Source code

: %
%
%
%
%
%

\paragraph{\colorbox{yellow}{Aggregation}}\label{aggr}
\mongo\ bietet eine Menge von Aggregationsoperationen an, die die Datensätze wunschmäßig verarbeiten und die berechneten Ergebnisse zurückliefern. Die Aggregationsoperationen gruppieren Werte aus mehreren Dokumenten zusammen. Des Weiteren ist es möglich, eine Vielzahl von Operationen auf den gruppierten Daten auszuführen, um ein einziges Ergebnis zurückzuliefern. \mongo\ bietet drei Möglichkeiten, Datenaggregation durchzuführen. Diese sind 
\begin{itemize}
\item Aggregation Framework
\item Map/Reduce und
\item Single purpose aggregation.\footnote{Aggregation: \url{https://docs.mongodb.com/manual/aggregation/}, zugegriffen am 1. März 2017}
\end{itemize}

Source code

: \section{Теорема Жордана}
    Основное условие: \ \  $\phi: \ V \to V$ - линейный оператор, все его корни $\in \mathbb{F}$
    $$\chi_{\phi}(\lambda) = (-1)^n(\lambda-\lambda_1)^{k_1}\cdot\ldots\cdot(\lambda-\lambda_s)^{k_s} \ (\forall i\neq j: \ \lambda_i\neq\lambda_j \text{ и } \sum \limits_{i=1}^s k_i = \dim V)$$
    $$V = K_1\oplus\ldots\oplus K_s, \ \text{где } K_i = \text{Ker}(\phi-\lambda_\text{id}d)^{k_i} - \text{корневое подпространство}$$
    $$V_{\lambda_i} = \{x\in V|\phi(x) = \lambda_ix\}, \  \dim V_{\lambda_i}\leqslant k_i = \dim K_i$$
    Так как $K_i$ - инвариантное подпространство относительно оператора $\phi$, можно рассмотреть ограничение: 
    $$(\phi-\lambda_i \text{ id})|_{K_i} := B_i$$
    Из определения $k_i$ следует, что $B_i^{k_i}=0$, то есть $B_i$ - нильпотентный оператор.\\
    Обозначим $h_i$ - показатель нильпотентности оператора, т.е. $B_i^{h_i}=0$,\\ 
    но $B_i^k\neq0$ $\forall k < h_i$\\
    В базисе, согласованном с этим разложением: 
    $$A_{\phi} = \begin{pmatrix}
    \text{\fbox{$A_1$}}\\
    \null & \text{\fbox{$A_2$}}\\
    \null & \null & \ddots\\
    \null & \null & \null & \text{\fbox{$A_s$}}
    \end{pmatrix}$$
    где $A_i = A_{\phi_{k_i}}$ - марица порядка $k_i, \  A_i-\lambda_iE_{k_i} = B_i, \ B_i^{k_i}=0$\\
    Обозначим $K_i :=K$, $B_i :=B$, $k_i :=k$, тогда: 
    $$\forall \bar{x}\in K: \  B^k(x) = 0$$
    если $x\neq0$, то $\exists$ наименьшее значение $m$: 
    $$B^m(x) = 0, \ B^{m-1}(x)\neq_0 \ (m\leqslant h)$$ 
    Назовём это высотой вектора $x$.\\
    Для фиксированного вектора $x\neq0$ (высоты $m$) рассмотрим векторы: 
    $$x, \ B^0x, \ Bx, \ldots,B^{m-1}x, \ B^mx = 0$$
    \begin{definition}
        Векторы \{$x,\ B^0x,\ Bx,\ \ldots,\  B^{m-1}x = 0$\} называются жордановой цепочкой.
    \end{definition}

* * *

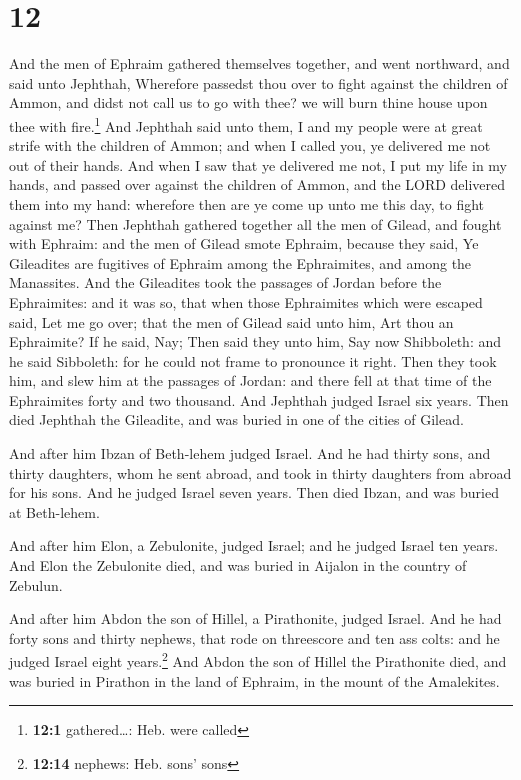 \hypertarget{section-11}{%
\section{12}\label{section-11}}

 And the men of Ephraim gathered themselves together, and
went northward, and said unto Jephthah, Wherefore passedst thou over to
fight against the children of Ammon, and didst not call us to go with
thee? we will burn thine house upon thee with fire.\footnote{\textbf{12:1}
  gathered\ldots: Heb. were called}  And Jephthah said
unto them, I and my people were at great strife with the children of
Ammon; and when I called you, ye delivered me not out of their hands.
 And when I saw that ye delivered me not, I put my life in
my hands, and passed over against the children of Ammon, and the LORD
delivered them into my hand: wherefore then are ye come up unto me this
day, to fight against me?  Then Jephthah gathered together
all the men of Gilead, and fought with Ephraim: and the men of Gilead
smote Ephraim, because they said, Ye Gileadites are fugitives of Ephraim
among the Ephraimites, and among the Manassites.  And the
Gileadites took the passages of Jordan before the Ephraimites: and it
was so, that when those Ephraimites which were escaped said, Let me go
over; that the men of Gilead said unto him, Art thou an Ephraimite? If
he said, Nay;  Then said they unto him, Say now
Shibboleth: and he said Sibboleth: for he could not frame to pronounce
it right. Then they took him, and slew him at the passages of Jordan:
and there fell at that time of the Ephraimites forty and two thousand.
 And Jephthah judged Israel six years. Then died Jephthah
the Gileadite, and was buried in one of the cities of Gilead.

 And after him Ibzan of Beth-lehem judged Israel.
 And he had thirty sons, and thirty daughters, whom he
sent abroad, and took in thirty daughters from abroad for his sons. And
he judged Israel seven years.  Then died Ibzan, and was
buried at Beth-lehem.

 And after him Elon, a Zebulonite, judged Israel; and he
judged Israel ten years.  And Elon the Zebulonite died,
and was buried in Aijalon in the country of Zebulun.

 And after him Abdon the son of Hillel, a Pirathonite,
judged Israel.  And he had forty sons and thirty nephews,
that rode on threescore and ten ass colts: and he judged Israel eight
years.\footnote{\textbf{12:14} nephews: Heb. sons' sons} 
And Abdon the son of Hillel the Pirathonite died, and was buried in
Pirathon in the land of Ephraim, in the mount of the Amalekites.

- ABOUT THIS TASK
Using the material above, work out how many lines contain the string "оператора". Give that number alone.

- ANSWER BOX
2